Nye has been to the region many times, including visits to the UAE, Bahrain, Oman, and Saudi Arabia, but this was her first visit to Qatar. “It’s a great privilege and an honor to visit ASD – such warm, friendly, expressive students, such a great, hospitable faculty and staff,” Nye said. “And what a beautiful campus! It’s like a paradise.”
Nye was born to a Palestinian father and an American mother and grew up in St. Louis, Jerusalem, and San Antonio. The diversity of her background and travel experiences enabled her to make a special connection with the ASD students, who found much to relate to in her writing.
Nye spent the week with students from grade 1 to grade 12, sharing stories and poems and inspiring students to write. “I’ve visited schools all over the United States and the world for 39 years – surely this is one of the most inspiring ones I’ve seen. The students here are quick to write and generous about sharing their work, at every level.”
The students were told to have a notebook ready to collect thoughts and ideas every day. “It’s useful to work in a regular way with writing – keeping notebooks, tiny impressions and images, the ongoing gift of observation with somewhere to land – on a page,” Nye said. As an example, she shared with her audiences some thoughts that she jotted in her current notebook, including some things she observed at ASD.

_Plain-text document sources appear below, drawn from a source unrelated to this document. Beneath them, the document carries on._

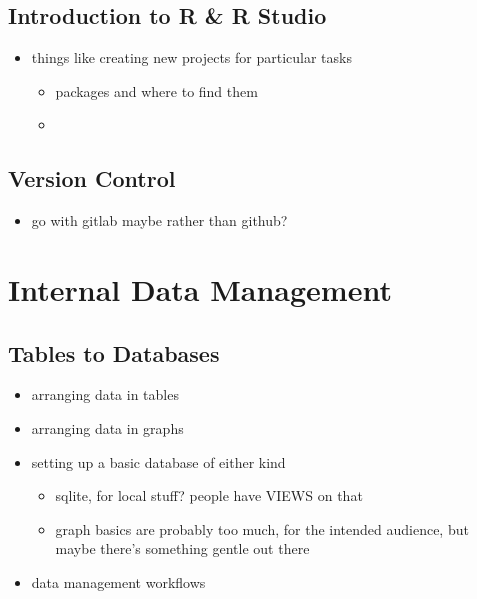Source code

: \documentclass[
]{book}
\providecommand{\tightlist}{%
  \setlength{\itemsep}{0pt}\setlength{\parskip}{0pt}}
\begin{document}
\hypertarget{introduction-to-r-r-studio}{%
\section{Introduction to R \& R Studio}\label{introduction-to-r-r-studio}}

\begin{itemize}
\tightlist
\item
  things like creating new projects for particular tasks

  \begin{itemize}
  \tightlist
  \item
    packages and where to find them
  \item
  \end{itemize}
\end{itemize}

\hypertarget{version-control}{%
\section{Version Control}\label{version-control}}

\begin{itemize}
\tightlist
\item
  go with gitlab maybe rather than github?
\end{itemize}

\hypertarget{tutorials}{%
\chapter{Internal Data Management}\label{tutorials}}

\hypertarget{data-management}{%
\section{Tables to Databases}\label{data-management}}

\begin{itemize}
\tightlist
\item
  arranging data in tables
\item
  arranging data in graphs
\item
  setting up a basic database of either kind

  \begin{itemize}
  \tightlist
  \item
    sqlite, for local stuff? people have VIEWS on that
  \item
    graph basics are probably too much, for the intended audience, but maybe there's something gentle out there
  \end{itemize}
\item
  data management workflows
\end{itemize}
\end{document}
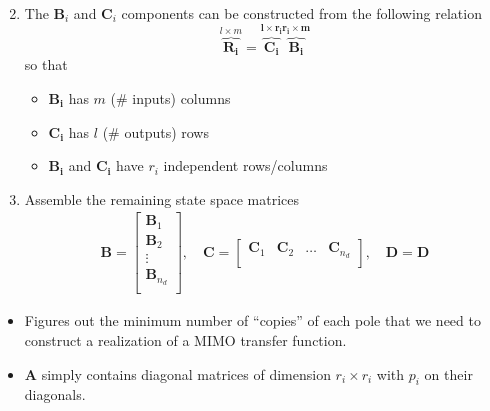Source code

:\begin{enumerate}
\begin{equation*}
          \end{equation*}
    \item The $\mathbf{B}_i$ and $\mathbf{C}_i$ components can be constructed from the following relation
          \begin{equation*}
              \overbrace{\mathbf{R_i}}^{l\times m}=\mathbf{\overbrace{\mathbf{C}_i}^{l\times r_i}\overbrace{ \mathbf{B}_i}^{r_i \times m}}
          \end{equation*}
          so that
          \begin{itemize}
              \item $\mathbf{B_i}$ has $m$ (\# inputs) columns
              \item $\mathbf{C_i}$ has $l$ (\# outputs) rows
              \item $\mathbf{B_i}$ and $\mathbf{C_i}$ have $r_i$ independent rows/columns
          \end{itemize}
    \item Assemble the remaining state space matrices
          \begin{gather*}
              \mathbf{B}  =\begin{bmatrix}
                  \mathbf{B}_1     \\
                  \mathbf{B}_2     \\
                  \vdots           \\
                  \mathbf{B}_{n_d} \\
              \end{bmatrix}, \quad
              \mathbf{C}  =\begin{bmatrix}
                  \mathbf{C}_1 & \mathbf{C}_2 & \dots & \mathbf{C}_{n_d} \\
              \end{bmatrix}, \quad
              \mathbf{D} = \mathbf{D}
          \end{gather*}
\end{enumerate}


\begin{itemize}
    \item Figures out the minimum number of ``copies'' of each pole that we need to construct a realization of a MIMO transfer function.
    \item $\mathbf{A}$ simply contains diagonal matrices of dimension $r_i \times r_i$ with $p_i$ on their diagonals.
\end{itemize}

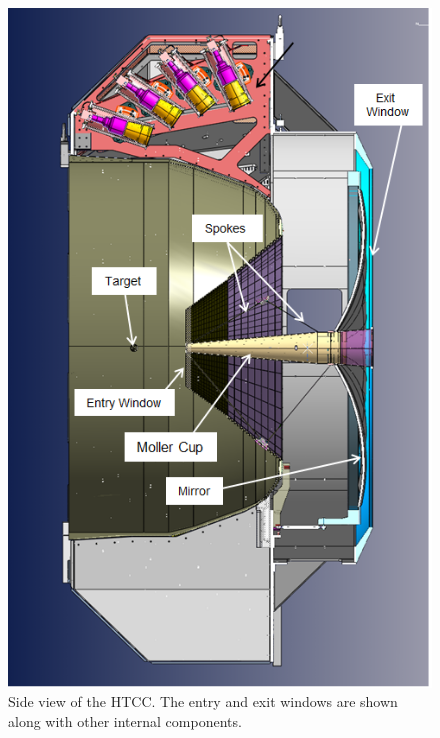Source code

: \begin{figure}[ht]
    \centering
    \includegraphics[trim={1.5cm 5cm 0 2cm }, clip, width=\linewidth]{images/Spokes2.png}
    \caption{Side view of the HTCC. The  entry and exit windows are shown along with other internal components.}
    \label{fig:side_view}
\end{figure}

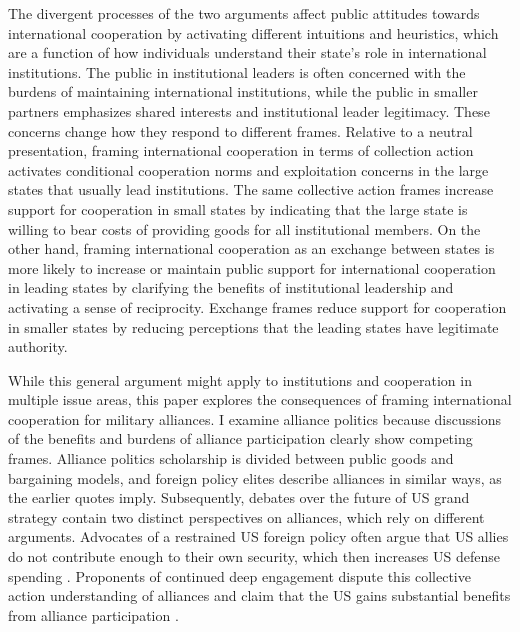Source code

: \documentclass[12pt]{article}
\begin{document}
The divergent processes of the two arguments affect public attitudes towards international cooperation by activating different intuitions and heuristics, which are a function of how individuals understand their state's role in international institutions. 
The public in institutional leaders is often concerned with the burdens of maintaining international institutions, while the public in smaller partners emphasizes shared interests and institutional leader legitimacy.
These concerns change how they respond to different frames. 
Relative to a neutral presentation, framing international cooperation in terms of collection action activates conditional cooperation norms and exploitation concerns in the large states that usually lead institutions. 
The same collective action frames increase support for cooperation in small states by indicating that the large state is willing to bear costs of providing goods for all institutional members. 
On the other hand, framing international cooperation as an exchange between states is more likely to increase or maintain public support for international cooperation in leading states by clarifying the benefits of institutional leadership and activating a sense of reciprocity. 
Exchange frames reduce support for cooperation in smaller states by reducing perceptions that the leading states have legitimate authority.  


While this general argument might apply to institutions and cooperation in multiple issue areas, this paper explores the consequences of framing international cooperation for military alliances. 
I examine alliance politics because discussions of the benefits and burdens of alliance participation clearly show competing frames. 
Alliance politics scholarship is divided between public goods and bargaining models, and foreign policy elites describe alliances in similar ways, as the earlier quotes imply. 
Subsequently, debates over the future of US grand strategy contain two distinct perspectives on alliances, which rely on different arguments. 
Advocates of a restrained US foreign policy often argue that US allies do not contribute enough to their own security, which then increases US defense spending \citep{Preble2009, Posen2014}.
Proponents of continued deep engagement dispute this collective action understanding of alliances and claim that the US gains substantial benefits from alliance participation \citep{BrooksWohlforth2008, BrandsFeaver2017}. 
\end{document}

One middle school student, after attending a poetry writing workshop, said, “I learned what the true powers of my words are. From simply an hour and twenty minutes I learned how to properly structure a poem. My favorite part was getting to hear the poems out loud that my fellow peers had written. I was both proud of my own poem and amazed by the amount of talent my friends had.” Another student said, “She is an amazing poet. I learned a deeper meaning of poetry. As she said, poetry tries to get people to think of things outside of the basic, to go in to the deeper meaning. I learned how easy it is too just gather ideas, write them down, and just write freely. That’s what I like most about poetry-- that you can write whatever you want to write.
Writing is for everyone, according to Nye. “These days we need more slowness, focus, and connection – writing creatively helps with all these things. Writing creatively helps us write more fluently no matter what we’re working on – essays, reports, analyses, college applications. Writing is for all of us – not just those who want to be writers of a literary or professional kind. We are all users of words. Writing will help us no matter what paths we follow. To feel comfortable with our own written language is a crucial, essential skill.”
One of Nye’s books of poetry, 19 Varieties of Gazelle: Poems of the Middle East, which was a finalist for the National Book Award, is dedicated to dr. Mahmoud “Mike” Sahtout, father of ASD’s own Muna Kelly. Dr Sahtout (originally from Palestine) and his family were close friends of Nye’s own family in Texas. “He was one of my heroes,” Nye says.
Nye’s visit to ASD was generously sponsored by the school’s Parent Teacher Association. Nye thanked them, as well as the teachers. “Deepest gratitude to the teachers who shared and responded to my work and who practice daily inspiration at ASD!”